Altered, which was mysteriously neglected by Hollywood distributors in 2006, deserves a second chance now that it’s available on DVD. More concerned with the chase between humans and aliens than with abduction, the film nevertheless has an excellent script and stunning cinematography, as well as a particularly intense sequence straight out of Day Of The Dead.

8. Night Skies (2007)

Roy Knyrim’s Night Skies, another low-budget oddity, is less successful than Altered in its attempt to mix UFO-based sci-fi and horror.

The film, which was partly inspired by a real-life mass UFO incident in Arizona ten years earlier, follows a group of traveling companions (led by Jason Connery) who come upon odd lights in the sky before coming face to face with extraterrestrials.

It takes too long for Night Skies to get going, and it falls into the same trap as the earlier picture, Fire In The Sky, by opening with prolonged scenes of talk.

While it does have a few surprise moments, the abduction itself isn’t memorable or well-crafted in the same way as Sánchez’s Altered (the ship’s interior looks like it’s made of tripe), even though it isn’t as bad as Fire In The Sky either.

9. The Fourth Kind (2009)

The Fourth Kind (2009)

Like Spielberg’s classic, this latest alien abduction story bears the name of famed ufologist J. Alan Hynek’s classification of extraterrestrial experiences. Milla Jovovich stars in this most recent narrative.

Dramatized scenes are interspersed with’genuine’ footage of abductees being hypnotized in The Fourth Kind, which appears to be based on real events.

Dr. Abbey Tyler (Jovovich) is a psychotherapist in Alaska who hypnotizes her patients to recount their abduction stories.

While The Fourth Kind is technically a fake documentary, its attempt to replicate the poltergeist-like horrors of Paranormal Activity with extraterrestrial abductions fails for the most part.

There are no aliens to be found in the film, which is due to its status as a documentary. The Fourth Kind is the only film on this list that doesn’t feature any extraterrestrials at all. There are instead long stretches of people sleeping on their beds or couches and yelling, “It’s not an owl!” instead.

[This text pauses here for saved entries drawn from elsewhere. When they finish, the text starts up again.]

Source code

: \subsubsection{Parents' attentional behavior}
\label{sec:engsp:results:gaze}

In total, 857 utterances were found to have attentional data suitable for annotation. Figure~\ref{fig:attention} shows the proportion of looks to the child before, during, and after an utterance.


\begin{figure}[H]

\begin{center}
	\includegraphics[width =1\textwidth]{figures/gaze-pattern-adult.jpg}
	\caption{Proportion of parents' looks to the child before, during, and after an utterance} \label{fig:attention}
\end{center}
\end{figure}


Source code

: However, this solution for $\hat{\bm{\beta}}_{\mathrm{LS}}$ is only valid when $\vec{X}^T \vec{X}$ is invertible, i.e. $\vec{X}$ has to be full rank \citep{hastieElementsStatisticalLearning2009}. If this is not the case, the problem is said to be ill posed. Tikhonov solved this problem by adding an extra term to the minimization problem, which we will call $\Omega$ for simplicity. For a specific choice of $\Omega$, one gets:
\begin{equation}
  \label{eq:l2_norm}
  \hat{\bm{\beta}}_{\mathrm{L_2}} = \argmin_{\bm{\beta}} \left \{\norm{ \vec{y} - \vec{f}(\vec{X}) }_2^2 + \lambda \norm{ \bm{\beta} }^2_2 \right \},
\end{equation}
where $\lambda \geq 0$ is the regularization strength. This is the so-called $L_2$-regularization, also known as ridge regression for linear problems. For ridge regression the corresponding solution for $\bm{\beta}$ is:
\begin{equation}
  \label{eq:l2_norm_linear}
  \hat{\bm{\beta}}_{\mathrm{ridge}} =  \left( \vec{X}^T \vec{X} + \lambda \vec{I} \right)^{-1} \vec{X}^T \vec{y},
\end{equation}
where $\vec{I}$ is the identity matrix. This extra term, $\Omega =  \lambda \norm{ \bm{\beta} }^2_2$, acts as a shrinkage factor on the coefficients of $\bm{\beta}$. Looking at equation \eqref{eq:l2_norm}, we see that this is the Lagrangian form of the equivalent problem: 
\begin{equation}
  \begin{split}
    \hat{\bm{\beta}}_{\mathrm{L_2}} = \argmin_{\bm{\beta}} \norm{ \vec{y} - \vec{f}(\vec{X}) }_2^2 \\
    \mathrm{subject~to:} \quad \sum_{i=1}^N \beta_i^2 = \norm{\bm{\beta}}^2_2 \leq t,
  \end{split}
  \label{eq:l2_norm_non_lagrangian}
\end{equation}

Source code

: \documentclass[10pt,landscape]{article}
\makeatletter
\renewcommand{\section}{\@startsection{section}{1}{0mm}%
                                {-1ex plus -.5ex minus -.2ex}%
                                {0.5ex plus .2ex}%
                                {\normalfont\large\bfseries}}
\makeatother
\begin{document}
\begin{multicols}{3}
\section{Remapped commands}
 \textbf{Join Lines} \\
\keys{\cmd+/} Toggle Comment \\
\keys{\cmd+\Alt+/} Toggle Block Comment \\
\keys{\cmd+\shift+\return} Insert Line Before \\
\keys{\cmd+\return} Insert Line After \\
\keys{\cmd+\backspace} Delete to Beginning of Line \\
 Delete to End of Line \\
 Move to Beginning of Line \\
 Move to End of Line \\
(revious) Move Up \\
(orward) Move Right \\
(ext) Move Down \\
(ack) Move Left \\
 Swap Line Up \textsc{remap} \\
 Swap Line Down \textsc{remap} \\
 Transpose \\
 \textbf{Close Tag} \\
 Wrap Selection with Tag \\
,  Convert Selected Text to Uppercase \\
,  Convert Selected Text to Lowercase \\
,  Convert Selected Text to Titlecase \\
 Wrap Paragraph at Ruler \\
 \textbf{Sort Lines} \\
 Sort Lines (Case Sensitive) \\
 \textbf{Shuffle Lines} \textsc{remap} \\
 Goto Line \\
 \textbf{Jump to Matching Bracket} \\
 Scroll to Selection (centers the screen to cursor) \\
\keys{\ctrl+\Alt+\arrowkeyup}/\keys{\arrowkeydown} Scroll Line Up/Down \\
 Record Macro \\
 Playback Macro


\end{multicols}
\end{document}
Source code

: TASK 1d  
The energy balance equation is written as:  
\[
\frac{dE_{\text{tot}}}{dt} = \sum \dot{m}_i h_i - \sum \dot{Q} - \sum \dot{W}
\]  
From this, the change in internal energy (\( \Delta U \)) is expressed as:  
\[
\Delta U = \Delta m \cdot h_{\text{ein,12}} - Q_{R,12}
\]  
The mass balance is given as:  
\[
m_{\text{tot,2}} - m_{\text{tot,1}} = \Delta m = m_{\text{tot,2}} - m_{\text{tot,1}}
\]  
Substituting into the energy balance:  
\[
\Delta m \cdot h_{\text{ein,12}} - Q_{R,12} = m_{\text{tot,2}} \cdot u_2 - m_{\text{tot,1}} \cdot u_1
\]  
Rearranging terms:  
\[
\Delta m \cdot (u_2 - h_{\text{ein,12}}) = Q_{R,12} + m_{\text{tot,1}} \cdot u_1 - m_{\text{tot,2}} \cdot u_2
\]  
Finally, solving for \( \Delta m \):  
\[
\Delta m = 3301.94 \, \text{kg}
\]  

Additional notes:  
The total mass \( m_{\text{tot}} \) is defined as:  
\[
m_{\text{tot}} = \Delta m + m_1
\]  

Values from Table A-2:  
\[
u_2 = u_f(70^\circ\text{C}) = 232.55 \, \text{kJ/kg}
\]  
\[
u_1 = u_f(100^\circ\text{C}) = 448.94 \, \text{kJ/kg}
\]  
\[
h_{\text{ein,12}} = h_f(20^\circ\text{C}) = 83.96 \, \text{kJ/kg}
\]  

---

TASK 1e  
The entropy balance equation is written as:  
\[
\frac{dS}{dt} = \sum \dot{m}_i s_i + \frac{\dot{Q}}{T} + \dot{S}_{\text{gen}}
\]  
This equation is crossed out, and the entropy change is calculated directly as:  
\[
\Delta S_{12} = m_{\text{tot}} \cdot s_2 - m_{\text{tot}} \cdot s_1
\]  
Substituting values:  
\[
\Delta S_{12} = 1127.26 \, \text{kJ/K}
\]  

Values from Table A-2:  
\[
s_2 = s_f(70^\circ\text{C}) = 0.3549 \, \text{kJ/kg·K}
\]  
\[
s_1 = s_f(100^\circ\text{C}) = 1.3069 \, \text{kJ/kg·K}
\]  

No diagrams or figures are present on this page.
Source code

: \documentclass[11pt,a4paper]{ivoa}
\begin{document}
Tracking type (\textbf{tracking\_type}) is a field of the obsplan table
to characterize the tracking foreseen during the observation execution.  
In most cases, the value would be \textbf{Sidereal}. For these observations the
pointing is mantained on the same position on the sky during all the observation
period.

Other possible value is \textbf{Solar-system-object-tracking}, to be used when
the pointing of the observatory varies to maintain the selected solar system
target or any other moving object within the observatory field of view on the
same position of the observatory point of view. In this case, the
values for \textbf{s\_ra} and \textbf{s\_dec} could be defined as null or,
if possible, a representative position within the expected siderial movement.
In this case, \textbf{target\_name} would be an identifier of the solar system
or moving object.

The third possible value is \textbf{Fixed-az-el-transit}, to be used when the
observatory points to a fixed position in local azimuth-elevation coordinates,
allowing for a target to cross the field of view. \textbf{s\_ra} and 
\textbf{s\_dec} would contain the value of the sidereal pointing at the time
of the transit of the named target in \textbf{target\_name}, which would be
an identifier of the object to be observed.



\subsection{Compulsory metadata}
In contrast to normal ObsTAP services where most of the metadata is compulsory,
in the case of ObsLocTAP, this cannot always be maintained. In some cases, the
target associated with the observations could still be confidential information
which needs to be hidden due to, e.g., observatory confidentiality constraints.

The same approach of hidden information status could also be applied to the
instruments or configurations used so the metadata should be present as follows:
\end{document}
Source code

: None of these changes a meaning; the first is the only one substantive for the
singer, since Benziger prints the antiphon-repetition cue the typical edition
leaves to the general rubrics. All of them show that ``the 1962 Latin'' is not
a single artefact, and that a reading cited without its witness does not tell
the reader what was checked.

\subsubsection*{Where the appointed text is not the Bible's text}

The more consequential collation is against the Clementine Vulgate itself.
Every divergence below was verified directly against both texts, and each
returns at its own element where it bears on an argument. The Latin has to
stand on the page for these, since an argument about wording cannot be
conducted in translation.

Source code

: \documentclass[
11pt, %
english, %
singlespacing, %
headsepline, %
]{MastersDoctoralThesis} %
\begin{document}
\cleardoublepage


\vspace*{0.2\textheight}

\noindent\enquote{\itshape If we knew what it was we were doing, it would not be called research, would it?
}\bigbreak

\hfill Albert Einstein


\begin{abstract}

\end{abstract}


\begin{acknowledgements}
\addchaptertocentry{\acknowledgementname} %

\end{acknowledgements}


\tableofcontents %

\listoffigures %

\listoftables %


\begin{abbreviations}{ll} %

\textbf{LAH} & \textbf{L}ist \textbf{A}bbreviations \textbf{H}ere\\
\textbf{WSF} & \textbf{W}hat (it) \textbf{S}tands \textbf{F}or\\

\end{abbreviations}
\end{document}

While it produced a respectable profit on its $10 million budget, a cash-in sequel may not offer much more. After all, audiences will only pay to see individuals reclining on couches so many times before they become tired of it…

Conclusion:

It’s interesting to see how the tone of the alien abduction movie has changed over the nine films we’ve seen so far. Having Close Encounters Of The Third Kind as the most expensive and visually lavish film of its kind is a reflection of both the power Spielberg had at the time and the public’s fascination in the subject of extraterrestrials in the late 1970’s.